In the previous essays here on the notion of the chasm I have written about the unknowable, the element, tactility, and hapticality, drawing on James Bridle’s book, New Dark Age, and the writings of the likes of Michel Serres, Stefano Harney and Fred Moten, Martin Heidegger, and Emmanuel Levinas.

But this thought, for me, finds its ground, its own primordial hold, in Gregory of Nyssa’s Life of Moses, beginning in I.46:

Since he was alone, by having been stripped as it were of the people’s fear, he boldly approached the very darkness itself and entered the invisible things where he was no longer seen by those watching. After he entered the inner sanctuary of the divine mystical doctrine, there, while not being seen, he was in company with the Invisible.

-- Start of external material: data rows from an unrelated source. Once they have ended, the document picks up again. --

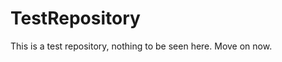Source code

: TestRepository
==============

This is a test repository, nothing to be seen here. Move on now.  
 
 
  
 
 
   
     
        
         
       
       
         
       
        
    
   
      
   
     
   
  
 
 
 
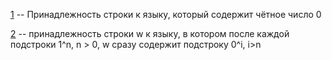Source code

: [1](1.py) -- Принадлежность строки к языку, который содержит чётное число 0

[2](2.py) -- принадлежность строки w к языку, в котором после каждой подстроки 1^n, n > 0, w сразу содержит подстроку 0^i, i>n
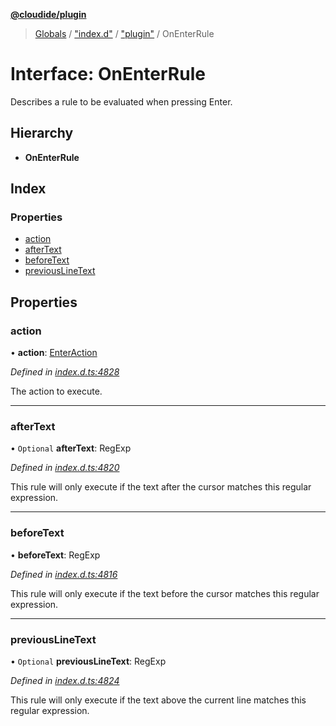 **[@cloudide/plugin](../README.md)**

> [Globals](../README.md) / ["index.d"](../modules/_index_d_.md) / ["plugin"](../modules/_index_d_._plugin_.md) / OnEnterRule

# Interface: OnEnterRule

Describes a rule to be evaluated when pressing Enter.

## Hierarchy

* **OnEnterRule**

## Index

### Properties

* [action](_index_d_._plugin_.onenterrule.md#action)
* [afterText](_index_d_._plugin_.onenterrule.md#aftertext)
* [beforeText](_index_d_._plugin_.onenterrule.md#beforetext)
* [previousLineText](_index_d_._plugin_.onenterrule.md#previouslinetext)

## Properties

### action

•  **action**: [EnterAction](_index_d_._plugin_.enteraction.md)

*Defined in [index.d.ts:4828](https://github.com/shuyaqian/cloudide-plugin-api/blob/6d83fa1/index.d.ts#L4828)*

The action to execute.

___

### afterText

• `Optional` **afterText**: RegExp

*Defined in [index.d.ts:4820](https://github.com/shuyaqian/cloudide-plugin-api/blob/6d83fa1/index.d.ts#L4820)*

This rule will only execute if the text after the cursor matches this regular expression.

___

### beforeText

•  **beforeText**: RegExp

*Defined in [index.d.ts:4816](https://github.com/shuyaqian/cloudide-plugin-api/blob/6d83fa1/index.d.ts#L4816)*

This rule will only execute if the text before the cursor matches this regular expression.

___

### previousLineText

• `Optional` **previousLineText**: RegExp

*Defined in [index.d.ts:4824](https://github.com/shuyaqian/cloudide-plugin-api/blob/6d83fa1/index.d.ts#L4824)*

This rule will only execute if the text above the current line matches this regular expression.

He teaches, I think, by the things he did that the one who is going to associate intimately with God must go beyond all that is visible and (lifting up his own mind, as to a mountaintop, to the invisible and incomprehensible) believe that the divine is there where the understanding does not reach.1

As scholars have demonstrated, Gregory is here relying upon an exegetical tradition established by Philo and Clement of Alexandria,2 a tradition that reckons with certain peculiarities of the Jewish scripture which might seem problematic to later Christian writings like the first epistle of John: “God is light and in him there is no darkness at all.”3 There is an impasse. How can God be as darkness to Moses on the mount while also being devoid of darkness to John in Ephesus? For one of my own tradition, this impasse presents itself as an irremediable paradox.

And yet, Gregory’s reading of Moses presents a synthesis, or at least a willingness to let the paradox be, speaking to something of my own experience, and especially something of my faith experience—that doubting, skeptical fracture that I call myself, the split, hiatus, or deferral of an essence always to come, cast ahead of itself, caught up in the world, given to a being that is not it but is always its own. I am thrown, I am sent—driven down and out into the world as if risen into another. And so, there is this darkness, this occlusion of both my reasoning and my belief. This darkness is true, but it cannot truly be conceived or represented, only felt. In Life of Moses II.162, this is the luminous darkness of the divine. So John also writes, and Gregory highlights, “No one has ever seen God.” There is an invisible light, this radiant hiddenness.

I step into the other stream.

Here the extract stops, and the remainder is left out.